__What you have to do__.
Below are records; copy every line among them that contains the word "producing".

[Saved entries]
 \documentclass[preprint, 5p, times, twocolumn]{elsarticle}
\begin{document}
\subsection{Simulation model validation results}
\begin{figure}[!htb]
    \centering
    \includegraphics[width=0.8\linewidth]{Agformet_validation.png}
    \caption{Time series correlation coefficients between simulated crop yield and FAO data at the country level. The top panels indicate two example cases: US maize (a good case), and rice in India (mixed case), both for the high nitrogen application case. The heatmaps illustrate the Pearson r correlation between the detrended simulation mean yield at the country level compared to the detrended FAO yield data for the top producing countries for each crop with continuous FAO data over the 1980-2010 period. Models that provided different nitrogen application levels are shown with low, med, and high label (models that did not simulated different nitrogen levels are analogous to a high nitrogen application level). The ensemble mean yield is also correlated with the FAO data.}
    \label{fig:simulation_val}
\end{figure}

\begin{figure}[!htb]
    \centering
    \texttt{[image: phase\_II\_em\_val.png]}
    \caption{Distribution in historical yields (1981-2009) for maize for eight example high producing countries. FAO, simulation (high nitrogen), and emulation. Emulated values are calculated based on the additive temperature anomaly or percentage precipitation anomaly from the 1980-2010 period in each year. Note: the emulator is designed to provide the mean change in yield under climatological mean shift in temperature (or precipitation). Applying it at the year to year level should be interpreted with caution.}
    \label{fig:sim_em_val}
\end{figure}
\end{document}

__Exercise solution__.
    \caption{Time series correlation coefficients between simulated crop yield and FAO data at the country level. The top panels indicate two example cases: US maize (a good case), and rice in India (mixed case), both for the high nitrogen application case. The heatmaps illustrate the Pearson r correlation between the detrended simulation mean yield at the country level compared to the detrended FAO yield data for the top producing countries for each crop with continuous FAO data over the 1980-2010 period. Models that provided different nitrogen application levels are shown with low, med, and high label (models that did not simulated different nitrogen levels are analogous to a high nitrogen application level). The ensemble mean yield is also correlated with the FAO data.}
    \caption{Distribution in historical yields (1981-2009) for maize for eight example high producing countries. FAO, simulation (high nitrogen), and emulation. Emulated values are calculated based on the additive temperature anomaly or percentage precipitation anomaly from the 1980-2010 period in each year. Note: the emulator is designed to provide the mean change in yield under climatological mean shift in temperature (or precipitation). Applying it at the year to year level should be interpreted with caution.}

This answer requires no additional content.